More and more issuers are using the option of a sustainability-focused allocation process as they are interested in putting a sustainable exclamation mark at the end of the value chain of a Sustainable Bond transaction. ESGlocate is an innovative, data-based ESG scoring tool used by investors in the context of Sustainable Bond transactions.
DZ BANK has recognised the dynamics in the Sustainable Finance Market and launched the DZ BANK KPI Library, an innovative project for issuers of so-called Target-Linked structures. Based on the economic sectors in which the issuer is active, the KPI Library provides a list of possible key performance indicators (KPIs) that could underlie such a transaction. The guidelines of the ICMA Sustainability-Linked Bond Principles, the Sustainable Development Goals of the United Nations and the EU Taxonomy, among others, serve as orientation.
Your added value
Support for numerous inaugural transactions as well as transactions of regular issuers.

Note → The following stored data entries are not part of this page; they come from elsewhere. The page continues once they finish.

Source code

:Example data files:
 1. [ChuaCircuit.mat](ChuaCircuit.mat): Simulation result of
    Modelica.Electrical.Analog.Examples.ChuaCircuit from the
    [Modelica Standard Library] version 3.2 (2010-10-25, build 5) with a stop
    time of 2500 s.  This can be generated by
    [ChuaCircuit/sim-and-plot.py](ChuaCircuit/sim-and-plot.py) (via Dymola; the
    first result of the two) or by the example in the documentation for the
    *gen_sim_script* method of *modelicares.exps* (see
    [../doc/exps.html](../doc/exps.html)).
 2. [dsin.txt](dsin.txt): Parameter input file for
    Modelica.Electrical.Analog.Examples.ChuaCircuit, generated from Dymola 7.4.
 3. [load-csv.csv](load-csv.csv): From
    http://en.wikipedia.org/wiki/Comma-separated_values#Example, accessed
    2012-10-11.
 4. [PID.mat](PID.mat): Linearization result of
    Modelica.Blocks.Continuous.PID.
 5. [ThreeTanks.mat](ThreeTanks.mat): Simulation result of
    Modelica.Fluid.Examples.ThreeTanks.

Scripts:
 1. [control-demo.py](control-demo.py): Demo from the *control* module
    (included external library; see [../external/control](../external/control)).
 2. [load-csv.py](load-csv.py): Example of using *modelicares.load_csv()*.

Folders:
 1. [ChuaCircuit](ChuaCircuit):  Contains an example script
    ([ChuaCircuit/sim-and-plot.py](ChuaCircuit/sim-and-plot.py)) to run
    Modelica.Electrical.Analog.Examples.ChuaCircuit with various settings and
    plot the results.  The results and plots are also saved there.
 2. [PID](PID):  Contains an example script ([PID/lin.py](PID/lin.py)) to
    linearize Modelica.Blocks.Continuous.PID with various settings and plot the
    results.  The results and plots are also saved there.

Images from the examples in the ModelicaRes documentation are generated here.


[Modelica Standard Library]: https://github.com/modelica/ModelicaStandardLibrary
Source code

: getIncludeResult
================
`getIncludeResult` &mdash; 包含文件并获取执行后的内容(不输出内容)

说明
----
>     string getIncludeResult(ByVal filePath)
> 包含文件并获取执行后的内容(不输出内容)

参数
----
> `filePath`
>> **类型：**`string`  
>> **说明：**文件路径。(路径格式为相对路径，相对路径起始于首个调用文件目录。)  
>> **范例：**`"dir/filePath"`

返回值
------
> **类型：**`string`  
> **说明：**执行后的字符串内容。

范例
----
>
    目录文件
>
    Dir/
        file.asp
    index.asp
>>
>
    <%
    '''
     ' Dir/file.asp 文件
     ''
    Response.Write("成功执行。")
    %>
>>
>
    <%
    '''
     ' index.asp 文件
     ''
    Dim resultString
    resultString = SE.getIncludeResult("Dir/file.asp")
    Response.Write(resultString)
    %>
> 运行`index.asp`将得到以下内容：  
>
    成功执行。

In 2021: 33 Green, Social and Sustainability Bond transactions of more than EUR 52 billion for SSAs, FIGs and Corporates as issuers as well as several Sustainability-Linked Schuldscheindarlehen
One of the most established bookrunner track records among German banks since 2007. DZ BANK is one of the leading European dealer banks in its core market for Sustainable Bond transactions (Green, Social, Sustainability and Sustainability-Linked Bonds).
DZ BANK-USP: Sustainable Investment Research with a unique EESG analysis and rating methodology; strong relationships with SRI investors in the cooperative network and beyond.
DZ BANK as an innovator in the ESG market: ESGlocate – sustainability-focused allocation of Sustainable Bonds; KPI Library - comprehensive KPI database for issuers of Target-Linked transactions.
Regular Sustainable Finance publications on structural background, market developments in the Sustainable Bond segment and the regulatory environment as well as upcoming events.
Further development of the Sustainable Finance market: DZ BANK is involved in numerous national and international initiatives and working groups to strengthen and further develop the market for Sustainable Finance.